We love crab cakes, but rarely get to enjoy them. We will only order crab cakes when we are in Maryland because Maryland knows from crab cakes. If you are at a restaurant that is not in Maryland and the menu says "Maryland style crab cakes" do not order them. Real Maryland crab cakes are made with lump crab meat, and lots of it. What is generally served in states Other-than-Maryland (OTM) is some kind of soggy cracker slab with essence of crab.
Phillip's restaurant makes a frozen prepared crab cake available in some grocery stores that is close enough to what we can get when we dine there that we can sometimes enjoy a taste of Maryland without having to travel there. We have also attempted to make crab cakes ourselves from scratch on a few occasions, but were never satisfied with the results. I decided to give homemade crab cakes another try, though, when I saw this recipe from Old Bay.
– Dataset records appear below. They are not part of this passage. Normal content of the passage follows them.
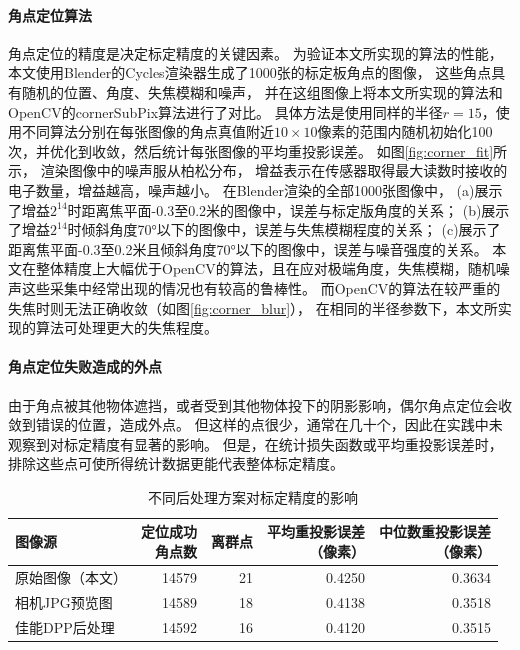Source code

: \paragraph{角点定位算法}
角点定位的精度是决定标定精度的关键因素。
为验证本文所实现的算法的性能，本文使用Blender的Cycles渲染器生成了1000张的标定板角点的图像，
这些角点具有随机的位置、角度、失焦模糊和噪声，
并在这组图像上将本文所实现的算法和OpenCV的cornerSubPix算法进行了对比。
具体方法是使用同样的半径$r=15$，使用不同算法分别在每张图像的角点真值附近$10\times 10$像素的范围内随机初始化100次，并优化到收敛，然后统计每张图像的平均重投影误差。
如图\ref{fig:corner_fit}所示，
渲染图像中的噪声服从柏松分布，
增益表示在传感器取得最大读数时接收的电子数量，增益越高，噪声越小。
在Blender渲染的全部1000张图像中，
(a)展示了增益$2^{14}$时距离焦平面-0.3至0.2米的图像中，误差与标定版角度的关系；
(b)展示了增益$2^{14}$时倾斜角度70°以下的图像中，误差与失焦模糊程度的关系；
(c)展示了距离焦平面-0.3至0.2米且倾斜角度70°以下的图像中，误差与噪音强度的关系。
本文在整体精度上大幅优于OpenCV的算法，且在应对极端角度，失焦模糊，随机噪声这些采集中经常出现的情况也有较高的鲁棒性。
而OpenCV的算法在较严重的失焦时则无法正确收敛（如图\ref{fig:corner_blur}），
在相同的半径参数下，本文所实现的算法可处理更大的失焦程度。

\paragraph{角点定位失败造成的外点}
由于角点被其他物体遮挡，或者受到其他物体投下的阴影影响，偶尔角点定位会收敛到错误的位置，造成外点。
但这样的点很少，通常在几十个，因此在实践中未观察到对标定精度有显著的影响。
但是，在统计损失函数或平均重投影误差时，排除这些点可使所得统计数据更能代表整体标定精度。

\begin{table}
    \centering
    \caption{不同后处理方案对标定精度的影响}
    \begin{tabular}{l|rrrr}
        \toprule
        图像源 & \shortstack{定位成功\\角点数} & 离群点 & \shortstack{平均重投影误差\\（像素）}& \shortstack{中位数重投影误差\\（像素）} \\
        \midrule
        原始图像（本文） & 14579 & 21 & 0.4250 & 0.3634 \\
        相机JPG预览图   & 14589 & 18 & 0.4138 & 0.3518 \\
        佳能DPP后处理   & 14592 & 16 & 0.4120 & 0.3515 \\
        \bottomrule
    \end{tabular}
    \label{tab:camera_postprocess}
\end{table}

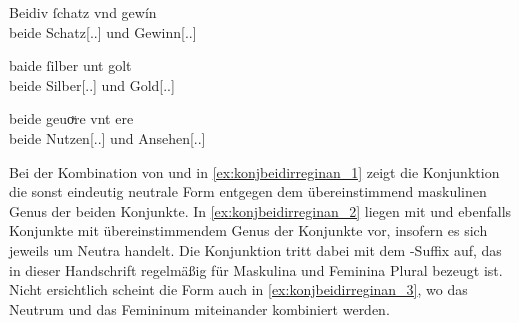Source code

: \begin{exe}
\ex \label{ex:konjbeidirreginan}
	\begin{xlist}
	\ex \gll Beidiv ſchatz vnd gewín \\
			beide Schatz[\Acc.\Sg.\MascI] und Gewinn[\Acc.\Sg.\MascI] \\
		\begin{taggedline}{\parencites[\pno~29vb,41]{kc:VB}[vgl.][6112]{schroeder1895}}
		\trans {}
		\end{taggedline}
		\label{ex:konjbeidirreginan_1}

	\ex \gll baide ſilber unt golt \\
			beide Silber[\Acc.\Sg.\NeutI] und Gold[\Acc.\Sg.\NeutI] \\
		\begin{taggedline}{\parencites[\pno~68rb,43]{kc:A1}[vgl.][16012]{schroeder1895}}
		\trans {}
		\end{taggedline}
		\label{ex:konjbeidirreginan_2}

	\ex \gll beide geuoͮre vnt ere \\
			beide Nutzen[\Acc.\Sg.\NeutI] und Ansehen[\Acc.\Sg.\FemI] \\
		\begin{taggedline}{\parencites[\pno~4ra,16--17]{kc:A1}[vgl.][772]{schroeder1895}}
		\trans {}
		\end{taggedline}
		\label{ex:konjbeidirreginan_3}
	\end{xlist}
\end{exe}

Bei der Kombination von   und 
 in \cref{ex:konjbeidirreginan_1} zeigt die Konjunktion die sonst
eindeutig neutrale Form entgegen dem übereinstimmend maskulinen Genus der
beiden Konjunkte. In \cref{ex:konjbeidirreginan_2} liegen mit 
 und   ebenfalls Konjunkte mit
übereinstimmendem Genus der Konjunkte vor, insofern es sich jeweils um Neutra
handelt. Die Konjunktion tritt dabei mit dem -Suffix auf, das in dieser
Handschrift regelmäßig für Maskulina und Feminina Plural bezeugt ist. Nicht
ersichtlich scheint die Form  auch in \cref{ex:konjbeidirreginan_3},
wo das Neutrum   und das Femininum 
 miteinander kombiniert werden.

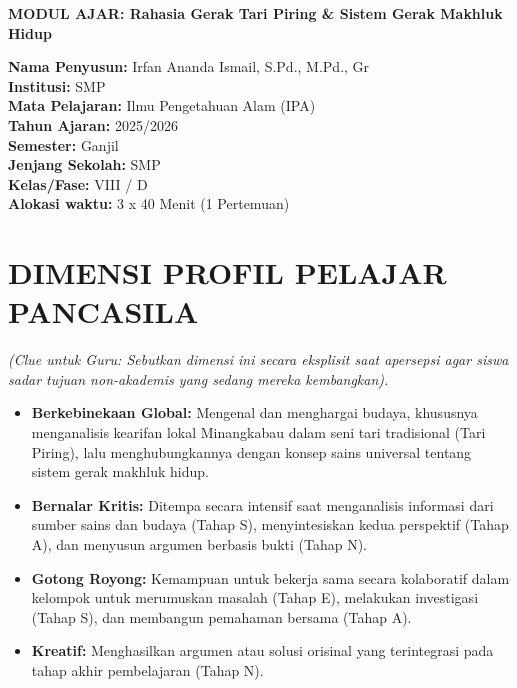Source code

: \documentclass[a4paper,12pt]{article}
\begin{document}
\begin{center}
{\Large\textbf{MODUL AJAR: Rahasia Gerak Tari Piring \& Sistem Gerak Makhluk Hidup}}
\end{center}

\vspace{0.5cm}

\begin{tcolorbox}[mainbox]
\textbf{Nama Penyusun:} Irfan Ananda Ismail, S.Pd., M.Pd., Gr \\
\textbf{Institusi:} SMP \\
\textbf{Mata Pelajaran:} Ilmu Pengetahuan Alam (IPA) \\
\textbf{Tahun Ajaran:} 2025/2026 \\
\textbf{Semester:} Ganjil \\
\textbf{Jenjang Sekolah:} SMP \\
\textbf{Kelas/Fase:} VIII / D \\
\textbf{Alokasi waktu:} 3 x 40 Menit (1 Pertemuan)
\end{tcolorbox}

\section{DIMENSI PROFIL PELAJAR PANCASILA}
\textit{(Clue untuk Guru: Sebutkan dimensi ini secara eksplisit saat apersepsi agar siswa sadar tujuan non-akademis yang sedang mereka kembangkan).}

\begin{itemize}
\item \textbf{Berkebinekaan Global:} Mengenal dan menghargai budaya, khususnya menganalisis kearifan lokal Minangkabau dalam seni tari tradisional (Tari Piring), lalu menghubungkannya dengan konsep sains universal tentang sistem gerak makhluk hidup.
\item \textbf{Bernalar Kritis:} Ditempa secara intensif saat menganalisis informasi dari sumber sains dan budaya (Tahap S), menyintesiskan kedua perspektif (Tahap A), dan menyusun argumen berbasis bukti (Tahap N).
\item \textbf{Gotong Royong:} Kemampuan untuk bekerja sama secara kolaboratif dalam kelompok untuk merumuskan masalah (Tahap E), melakukan investigasi (Tahap S), dan membangun pemahaman bersama (Tahap A).
\item \textbf{Kreatif:} Menghasilkan argumen atau solusi orisinal yang terintegrasi pada tahap akhir pembelajaran (Tahap N).
\end{itemize}
\end{document}
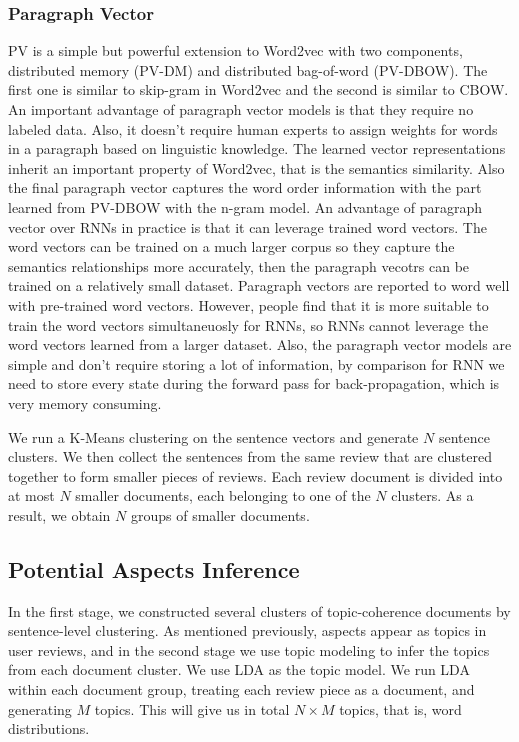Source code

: \subsubsection{Paragraph Vector}
PV is a simple but powerful extension to Word2vec \cite{mikolov2013distributed} with two components, 
distributed memory (PV-DM) and distributed bag-of-word (PV-DBOW). 
The first one is similar to skip-gram in Word2vec and the second is similar to CBOW.
An important advantage of paragraph vector models is that they require 
no labeled data. Also, it doesn't require human experts to assign weights 
for words in a paragraph based on linguistic knowledge. 
The learned vector representations inherit an important property of Word2vec, 
that is the semantics similarity. Also the final paragraph vector captures the 
word order information with the part learned from PV-DBOW with the n-gram model.
An advantage of paragraph vector over RNNs in practice is that it can 
leverage trained word vectors. The word vectors can be trained on 
a much larger corpus so they capture the semantics relationships more accurately, 
then the paragraph vecotrs can be trained on a relatively small dataset. 
Paragraph vectors are reported to word well with pre-trained word vectors. 
However, people find that it is more suitable to train the word vectors 
simultaneuosly for RNNs, so RNNs cannot leverage the word vectors learned 
from a larger dataset. Also, the paragraph vector models are simple and 
don't require storing a lot of information, by comparison for RNN we 
need to store every state during the forward pass for back-propagation, 
which is very memory consuming.

We run a K-Means clustering on the sentence vectors and generate 
$N$ sentence clusters. We then collect the sentences from the same review 
that are clustered together to form smaller pieces of reviews. 
Each review document is divided into at most $N$ smaller documents, each belonging
to one of the $N$ clusters. As a result, we obtain $N$ groups of 
smaller documents.

\subsection{Potential Aspects Inference}
In the first stage, we constructed several clusters of 
topic-coherence documents by sentence-level clustering.
As mentioned previously, aspects appear as topics in user reviews, 
and in the second stage
we use topic modeling to infer the topics from each document cluster.
We use LDA \cite{blei2003latent} as the topic model. We run LDA within each document group, 
treating each review piece as a document, and generating $M$ topics. 
This will give us in total $N\times M$ topics, that is, word distributions. 

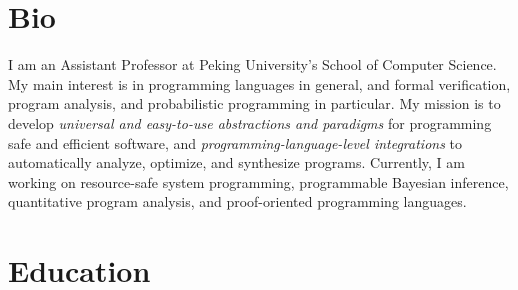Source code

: \documentclass[11pt,letterpaper,roman]{moderncv}        %
\begin{document}
\makecvtitle


\section{Bio}

I am an Assistant Professor at Peking University's School of Computer Science.
%
  My main interest is in programming languages in general, and formal verification, program analysis, and probabilistic programming in particular. My mission is to develop \emph{universal and easy-to-use abstractions and paradigms} for programming safe and efficient software, and \emph{programming-language-level integrations} to automatically analyze, optimize, and synthesize programs. Currently, I am working on resource-safe system programming, programmable Bayesian inference, quantitative program analysis, and proof-oriented programming languages.

\section{Education}

  {}

  \vspace{4pt}

  {}
\end{document}
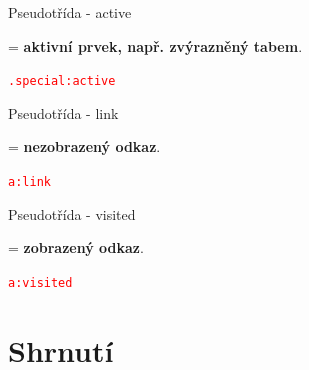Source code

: \documentclass[aspectratio=1610]{beamer}
\begin{document}
\begin{frame}{Pseudotřída - active}
    \begin{cardTiny}
        \begin{flushleft}
            = \textbf{aktivní prvek, např. zvýrazněný tabem}.

            \begin{alltt}
                \textcolor{red}{.special:active} \string{\\
                    \textcolor{gray}{/* styly */}\\
                \string}
            \end{alltt}
        \end{flushleft}
    \end{cardTiny}
\end{frame}

\begin{frame}{Pseudotřída - link}
    \begin{cardTiny}
        \begin{flushleft}
            = \textbf{nezobrazený odkaz}.

            \begin{alltt}
                \textcolor{red}{a:link} \string{\\
                    \textcolor{gray}{/* styly */}\\
                \string}
            \end{alltt}
        \end{flushleft}
    \end{cardTiny}
\end{frame}

\begin{frame}{Pseudotřída - visited}
    \begin{cardTiny}
        \begin{flushleft}
            = \textbf{zobrazený odkaz}.

            \begin{alltt}
                \textcolor{red}{a:visited} \string{\\
                    \textcolor{gray}{/* styly */}\\
                \string}
            \end{alltt}
        \end{flushleft}
    \end{cardTiny}
\end{frame}

\section{Shrnutí}
\end{document}
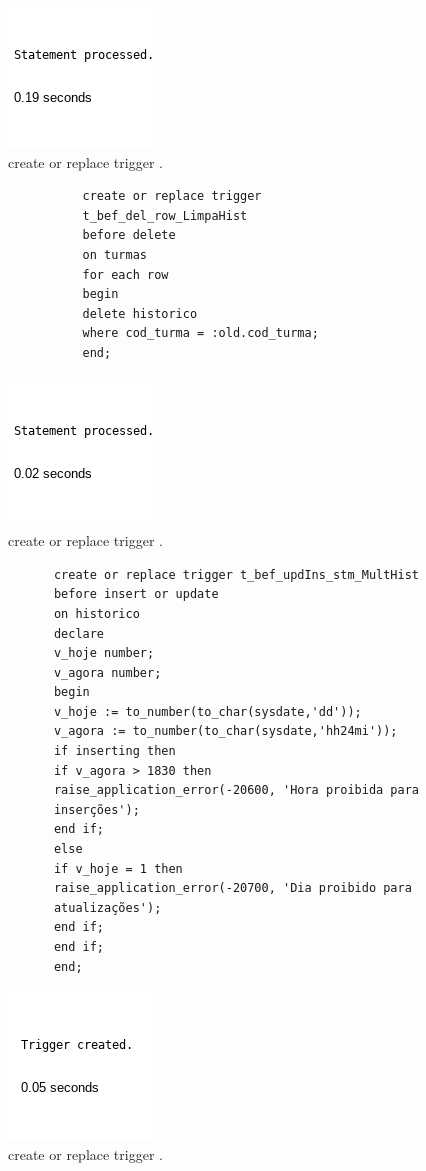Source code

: \documentclass[
article,			%
11pt,				%
oneside,			%
a4paper,			%
english,			%
brazil,				%
sumario=tradicional
]{abntex2}
\begin{document}
\begin{enumerate}
					\begin{center}
						\begin{figure}[H]
							\centering
							\includegraphics[scale=0.5]{./imagens/33.png}
							\caption{	create or replace trigger .}
							\label{rota-1}
						\end{figure}
					\end{center}
									\begin{verbatim}
				create or replace trigger
				t_bef_del_row_LimpaHist
				before delete
				on turmas
				for each row
				begin
				delete historico
				where cod_turma = :old.cod_turma;
				end;
					\end{verbatim}
					\begin{center}
						\begin{figure}[H]
							\centering
							\includegraphics[scale=0.5]{./imagens/34.png}
							\caption{	create or replace trigger .}
							\label{rota-1}
						\end{figure}
					\end{center}
											\begin{verbatim}
			create or replace trigger t_bef_updIns_stm_MultHist
			before insert or update
			on historico
			declare
			v_hoje number;
			v_agora number;
			begin
			v_hoje := to_number(to_char(sysdate,'dd'));
			v_agora := to_number(to_char(sysdate,'hh24mi'));
			if inserting then
			if v_agora > 1830 then
			raise_application_error(-20600, 'Hora proibida para
			inserções');
			end if;
			else
			if v_hoje = 1 then
			raise_application_error(-20700, 'Dia proibido para
			atualizações');
			end if;
			end if;
			end;
				\end{verbatim}
				\begin{center}
					\begin{figure}[H]
						\centering
						\includegraphics[scale=0.5]{./imagens/35.png}
						\caption{	create or replace trigger .}
						\label{rota-1}
					\end{figure}
				\end{center}
			

\end{enumerate}
\end{document}
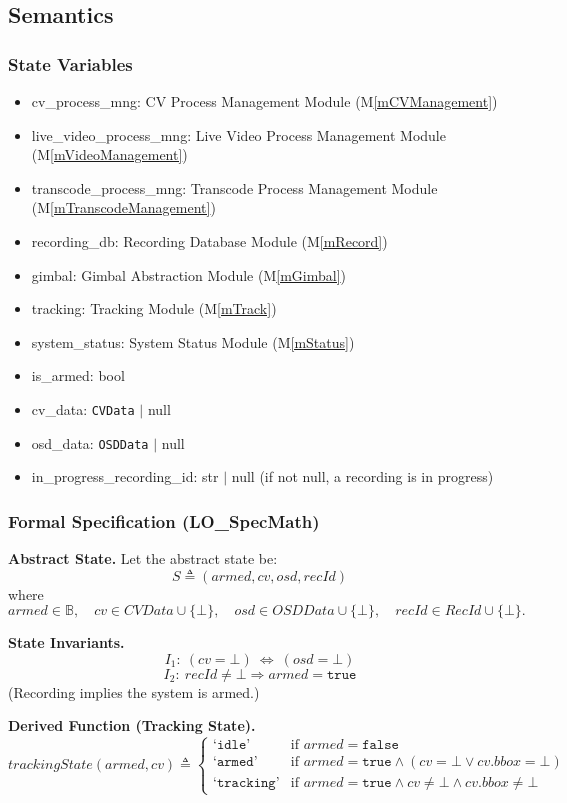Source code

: \documentclass[12pt, titlepage]{article}
\newcommand{\mref}[1]{M\ref{#1}}
\begin{document}
\subsection{Semantics}

\subsubsection{State Variables}

\begin{itemize}
  \item cv\_process\_mng: CV Process Management Module (\mref{mCVManagement})
  \item live\_video\_process\_mng: Live Video Process Management Module
        (\mref{mVideoManagement})
  \item transcode\_process\_mng: Transcode Process Management Module
        (\mref{mTranscodeManagement})
  \item recording\_db: Recording Database Module (\mref{mRecord})
  \item gimbal: Gimbal Abstraction Module (\mref{mGimbal})
  \item tracking: Tracking Module (\mref{mTrack})
  \item system\_status: System Status Module (\mref{mStatus})
  \item is\_armed: bool
  \item cv\_data: \texttt{CVData} $|$ null
  \item osd\_data: \texttt{OSDData} $|$ null
  \item in\_progress\_recording\_id: str $|$ null (if not null, a recording is in
        progress)
\end{itemize}

\subsubsection{Formal Specification (LO\_SpecMath)}

\noindent\textbf{Abstract State.}
Let the abstract state be:
\[
  S \triangleq (armed, cv, osd, recId)
\]
where
\[
  armed \in \mathbb{B},\quad
  cv \in CVData \cup \{\bot\},\quad
  osd \in OSDData \cup \{\bot\},\quad
  recId \in \textit{RecId} \cup \{\bot\}.
\]

\noindent\textbf{State Invariants.}
\[
  I_1:\ (cv=\bot)\ \Leftrightarrow\ (osd=\bot)
\]
\[
  I_2:\ recId \neq \bot \Rightarrow armed=\texttt{true}
\]
(Recording implies the system is armed.)

\noindent\textbf{Derived Function (Tracking State).}
\[
  trackingState(armed, cv) \triangleq
  \begin{cases}
    \texttt{`idle'}     & \text{if } armed = \texttt{false}                                       \\
    \texttt{`armed'}    & \text{if } armed = \texttt{true} \land (cv=\bot \lor cv.bbox=\bot)      \\
    \texttt{`tracking'} & \text{if } armed = \texttt{true} \land cv\neq\bot \land cv.bbox\neq\bot
  \end{cases}
\]
\end{document}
Old Bay is as much a part of Maryland as are crab cakes themselves. And we recently discovered that our favorite fishmonger carries canned lump crab meat (although it is from China, not Maryland). These are really easy to make. Note that the recipe calls for one pound of lump crab meat, and that this ingredient dominates the others. It constitutes not just simply a plurality, but a clear majority of the ingredients.
The recipe makes four crab cakes and calls for either boiling or frying. I made two at a time. For the first meal I used the frying method, and broiled for the second batch a few days later. I had a definite preference for the broiling, and it was quicker (although neither method takes much time) However, both versions turned out a bit drier than I would have liked. More experimenting is in order.